(Work to complete) Which lines in the records below contain the word "igitur"? Copy each of them.

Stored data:
-=-=-=-=-

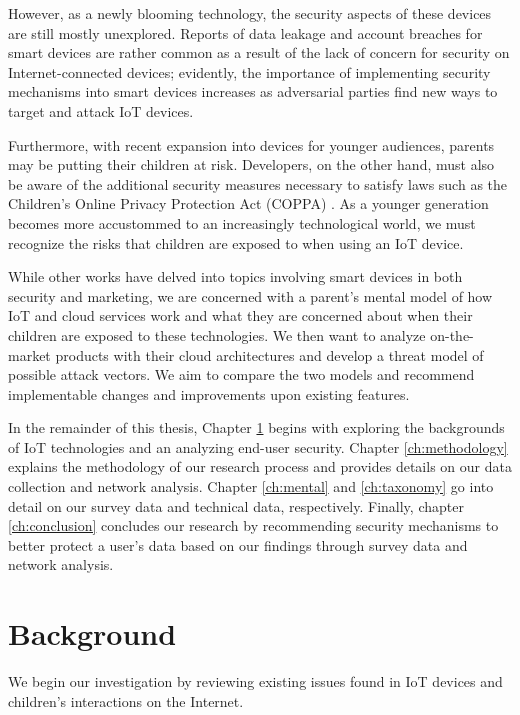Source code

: \documentclass[12pt]{ucthesis}
\begin{document}
However, as a newly blooming technology, the security aspects of these devices are still mostly unexplored. Reports of data leakage and account breaches \cite{wp:camera} for smart devices are rather common as a result of the lack of concern for security on Internet-connected devices; evidently, the importance of implementing security mechanisms into smart devices increases as adversarial parties find new ways to target and attack IoT devices.

Furthermore, with recent expansion into devices for younger audiences, parents may be putting their children at risk. Developers, on the other hand, must also be aware of the additional security measures necessary to satisfy laws such as the Children's Online Privacy Protection Act (COPPA) \cite{reyes:coppa}. As a younger generation becomes more accustommed to an increasingly technological world, we must recognize the risks that children are exposed to when using an IoT device. 

While other works have delved into topics involving smart devices in both security and marketing, we are concerned with a parent's mental model of how IoT and cloud services work and what they are concerned about when their children are exposed to these technologies. We then want to analyze on-the-market products with their cloud architectures and develop a threat model of possible attack vectors. We aim to compare the two models and recommend implementable changes and improvements upon existing features.

In the remainder of this thesis, Chapter \ref{ch:background} begins with exploring the backgrounds of IoT technologies and an analyzing end-user security. Chapter \ref{ch:methodology} explains the methodology of our research process and provides details on our data collection and network analysis. Chapter \ref{ch:mental} and \ref{ch:taxonomy} go into detail on our survey data and technical data, respectively. Finally, chapter \ref{ch:conclusion} concludes our research by recommending security mechanisms to better protect a user's data based on our findings through survey data and network analysis.

\chapter{Background}
\label{ch:background}
We begin our investigation by reviewing existing issues found in IoT devices and children's interactions on the Internet.
\end{document}
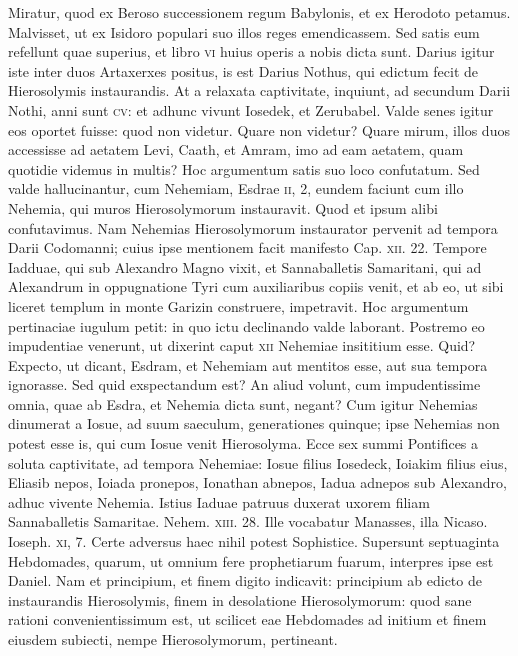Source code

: \begin{parnumbers}
{}
\lnr{}Miratur, quod ex Beroso successionem regum Babylonis, et
ex Herodoto petamus. Malvisset, ut ex Isidoro populari suo illos
reges emendicassem.
\lnr{}Sed satis eum refellunt quae superius, et libro
\textsc{vi} huius operis a nobis dicta sunt.
\lnr{}Darius igitur iste inter duos Artaxerxes
positus, is est Darius Nothus, qui edictum fecit de Hierosolymis
instaurandis.
\lnr{}At a relaxata captivitate, inquiunt, ad secundum
Darii Nothi, anni sunt \textsc{cv}: et adhunc vivunt Iosedek, et Zerubabel.
\lnr{}Valde senes igitur eos oportet fuisse: quod non videtur.
\lnr{}Quare non videtur?
\lnr{}Quare mirum, illos duos accessisse ad aetatem
Levi, Caath, et Amram, imo ad eam aetatem, quam quotidie videmus
in multis?
\lnr{}Hoc argumentum satis suo loco confutatum.
\lnr{}Sed
valde hallucinantur, cum Nehemiam, Esdrae \textsc{ii}, 2, eundem faciunt
cum illo Nehemia, qui muros Hierosolymorum instauravit.
\lnr{}Quod et ipsum alibi confutavimus.
\lnr{}Nam Nehemias Hierosolymorum
instaurator pervenit ad tempora Darii Codomanni;
cuius ipse mentionem facit manifesto Cap. \textsc{xii}. 22.
\lnr{}Tempore Iadduae,
qui sub Alexandro Magno vixit, et Sannaballetis Samaritani,
qui ad Alexandrum in oppugnatione Tyri cum auxiliaribus
copiis venit, et ab eo, ut sibi liceret templum in monte Garizin
construere, impetravit.
\lnr{}Hoc argumentum pertinaciae iugulum
petit: in quo ictu declinando valde laborant.
\lnr{}Postremo
eo impudentiae venerunt, ut dixerint caput \textsc{xii} Nehemiae insititium
esse.
\lnr{}Quid?
\lnr{}Expecto, ut dicant, Esdram, et Nehemiam aut
mentitos esse, aut sua tempora ignorasse.
\lnr{}Sed quid exspectandum
est?
\lnr{}An aliud volunt, cum impudentissime omnia, quae ab Esdra,
et Nehemia dicta sunt, negant?
\lnr{}Cum igitur Nehemias dinumerat
a Iosue, ad suum saeculum, generationes quinque; ipse
Nehemias non potest esse is, qui cum Iosue venit Hierosolyma.
\lnr{}Ecce sex summi Pontifices a soluta captivitate, ad tempora Nehemiae:
Iosue filius Iosedeck, Ioiakim filius eius, Eliasib nepos,
Ioiada pronepos, Ionathan abnepos, Iadua adnepos sub Alexandro,
adhuc vivente Nehemia.
\lnr{}Istius Iaduae patruus duxerat uxorem
filiam Sannaballetis Samaritae.
\lnr{}Nehem. \textsc{xiii}. 28.
\lnr{}Ille vocabatur
Manasses, illa Nicaso.
\lnr{}Ioseph. \textsc{xi}, 7.
\lnr{}Certe adversus haec
nihil potest Sophistice.
\lnr{}Supersunt septuaginta Hebdomades, quarum,
ut omnium fere prophetiarum fuarum, interpres ipse est Daniel.
\lnr{}Nam et principium, et finem digito indicavit: principium ab
edicto de instaurandis Hierosolymis, finem in desolatione Hierosolymorum:
quod sane rationi convenientissimum est, ut scilicet eae
Hebdomades ad initium et finem eiusdem subiecti, nempe Hierosolymorum,
pertineant.


\end{parnumbers}
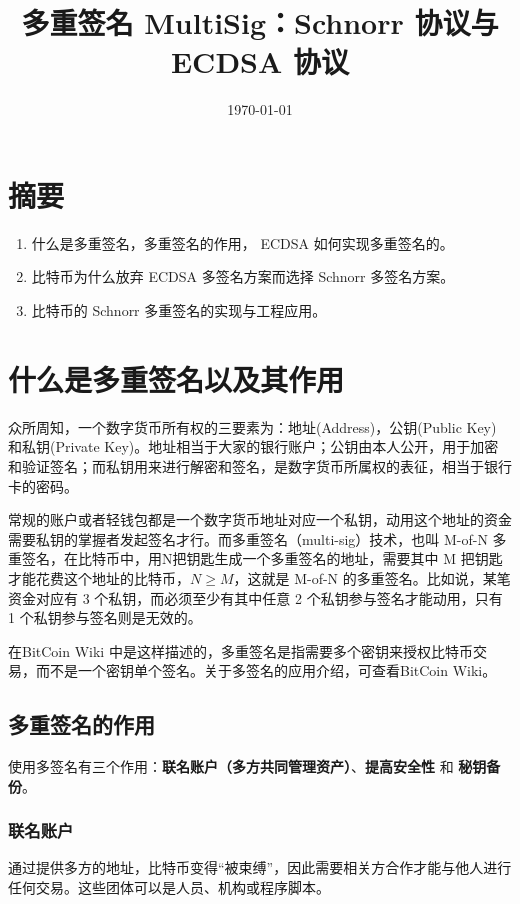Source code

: \documentclass[a4paper,10pt]{article}
\title{多重签名 MultiSig：Schnorr 协议与 ECDSA 协议}
\date{\today}
\begin{document}
\maketitle

\section{摘要}
\begin{enumerate}
  \item 什么是多重签名，多重签名的作用， ECDSA 如何实现多重签名的。
  \item 比特币为什么放弃 ECDSA 多签名方案而选择 Schnorr 多签名方案。
  \item 比特币的 Schnorr 多重签名的实现与工程应用。
\end{enumerate}

\section{什么是多重签名以及其作用}

众所周知，一个数字货币所有权的三要素为：地址(Address)，公钥(Public Key) 和私钥(Private Key)。地址相当于大家的银行账户；公钥由本人公开，用于加密和验证签名；而私钥用来进行解密和签名，是数字货币所属权的表征，相当于银行卡的密码。

常规的账户或者轻钱包都是一个数字货币地址对应一个私钥，动用这个地址的资金需要私钥的掌握者发起签名才行。而多重签名（multi-sig）技术，也叫 M-of-N 多重签名，在比特币中，用N把钥匙生成一个多重签名的地址，需要其中 M 把钥匙才能花费这个地址的比特币，\(N\ge M\)，这就是 M-of-N 的多重签名。比如说，某笔资金对应有 3 个私钥，而必须至少有其中任意 2 个私钥参与签名才能动用，只有 1 个私钥参与签名则是无效的。

在BitCoin Wiki\cite{BitCoin Wiki} 中是这样描述的，多重签名是指需要多个密钥来授权比特币交易，而不是一个密钥单个签名。关于多签名的应用介绍，可查看BitCoin Wiki\cite{BitCoin Wiki}。

\subsection{ 多重签名的作用}
使用多签名有三个作用：\textbf{联名账户（多方共同管理资产）}、\textbf{提高安全性} 和 \textbf{秘钥备份}。

\subsubsection{联名账户}

通过提供多方的地址，比特币变得“被束缚”，因此需要相关方合作才能与他人进行任何交易。这些团体可以是人员、机构或程序脚本。
\end{document}
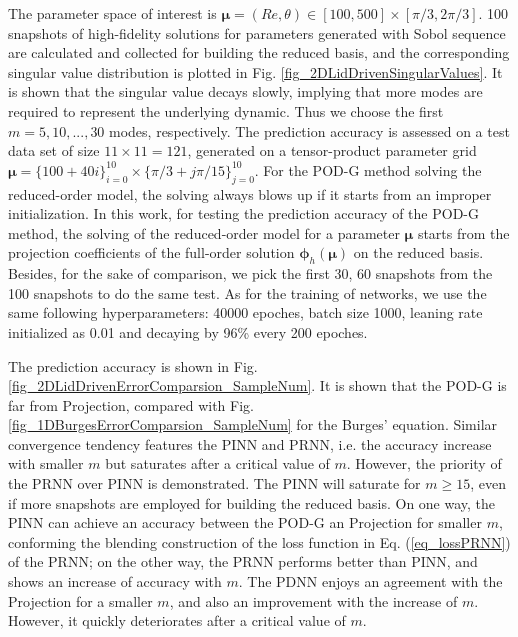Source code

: \documentclass[preprint, 10pt]{elsarticle}
\begin{document}
The parameter space of interest is $\pmb{\mu}=(Re, \theta) \in [100,500] \times [\pi/3, 2\pi/3]$. 100 snapshots of high-fidelity solutions for parameters generated with Sobol sequence are calculated and collected for building the reduced basis, and the corresponding singular value distribution is plotted in Fig. \ref{fig_2DLidDrivenSingularValues}. It is shown that the singular value decays slowly, implying that more modes are required to represent the underlying dynamic. Thus we choose the first $m=5, 10,...,30$ modes, respectively.
The prediction accuracy is assessed on a test data set of size $11 \times 11=121$, generated on a tensor-product parameter grid $\pmb{\mu}=\{100+ 40i\}_{i=0}^{10} \times \{\pi/3+ j\pi/15\}_{j=0}^{10}$.
For the POD-G method solving the reduced-order model, the solving always blows up if it starts from an improper initialization. In this work, for testing the prediction accuracy of the POD-G method, the solving of the reduced-order model for a parameter $\pmb{\mu}$ starts from the projection coefficients of the full-order solution $\pmb{\phi}_h \left( \pmb{\mu} \right)$ on the reduced basis.
Besides, for the sake of comparison, we pick the first 30, 60 snapshots from the 100 snapshots to do the same test. As for the training of networks, we use the same following hyperparameters: 40000 epoches, batch size 1000, leaning rate initialized as 0.01 and decaying by 96\% every 200 epoches.

The prediction accuracy is shown in Fig. \ref{fig_2DLidDrivenErrorComparsion_SampleNum}. It is shown that the POD-G is far from Projection, compared with Fig. \ref{fig_1DBurgesErrorComparsion_SampleNum} for the Burges' equation. Similar convergence tendency features the PINN and PRNN, i.e. the accuracy increase with  smaller $m$ but saturates after a critical value of $m$. However, the priority of the PRNN over PINN is demonstrated. The PINN will saturate for $m \ge 15$, even if more snapshots are employed for building the reduced basis.
On one way, the PINN can achieve an accuracy between the POD-G an Projection for smaller $m$, conforming the blending construction of the loss function in Eq. (\ref{eq_lossPRNN}) of the PRNN; on the other way, the PRNN performs better than PINN, and shows an increase of accuracy with $m$. The PDNN enjoys an agreement with the Projection for a smaller $m$, and also an improvement with the increase of $m$. However, it quickly deteriorates after a critical value of $m$.
\end{document}
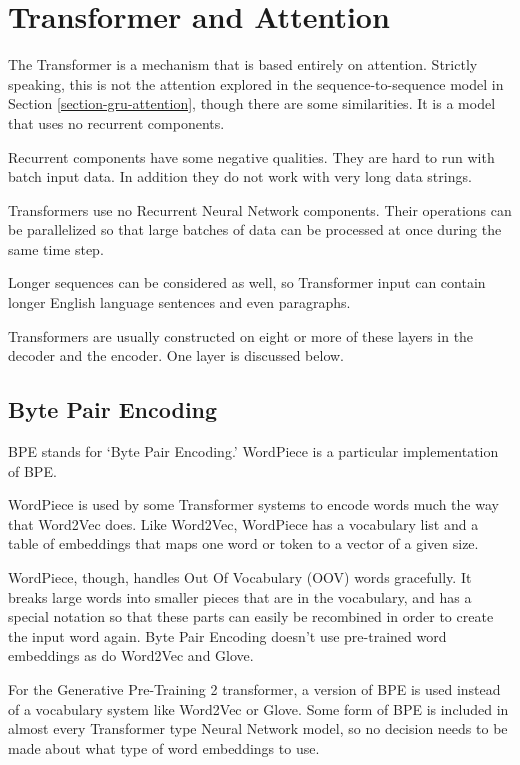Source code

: 
\section{Transformer and Attention}

\label{transformer-intro}

The Transformer is a mechanism that is based entirely on attention. Strictly speaking, this is not the attention explored in the sequence-to-sequence model in Section \ref{section-gru-attention}, though there are some similarities. It is a model that uses no recurrent components.

Recurrent components have some negative qualities. They are hard to run with batch input data. In addition they do not work with very long data strings. 


Transformers use no Recurrent Neural Network components. Their operations can be parallelized so that large batches of data can be processed at once during the same time step. 

Longer sequences can be considered as well, so Transformer input can contain longer English language sentences and even paragraphs. 

Transformers are usually constructed on eight or more of these layers in the decoder and the encoder. One layer is discussed below.

\subsection{Byte Pair Encoding}

\ac{BPE} stands for `Byte Pair Encoding.' WordPiece is a particular implementation of BPE.

WordPiece is used by some Transformer systems to encode words much the way that Word2Vec does. Like Word2Vec, WordPiece  has a vocabulary list and a table of embeddings that maps one word or token to a vector of a given size.

WordPiece, though, handles Out Of Vocabulary (\ac{OOV}) words gracefully. It breaks large words into smaller pieces that are in the vocabulary, and has a special notation so that these parts can easily be recombined in order to create the input word again. Byte Pair Encoding doesn't use pre-trained word embeddings as do Word2Vec and Glove.

For the Generative Pre-Training 2 transformer, a version of BPE is used instead of a vocabulary system like Word2Vec or Glove. Some form of BPE is included in almost every Transformer type Neural Network model, so no decision needs to be made about what type of word embeddings to use.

-=-=-=-=-

(Task output)
\lnr{}Darius igitur iste inter duos Artaxerxes
\lnr{}Valde senes igitur eos oportet fuisse: quod non videtur.
\lnr{}Cum igitur Nehemias dinumerat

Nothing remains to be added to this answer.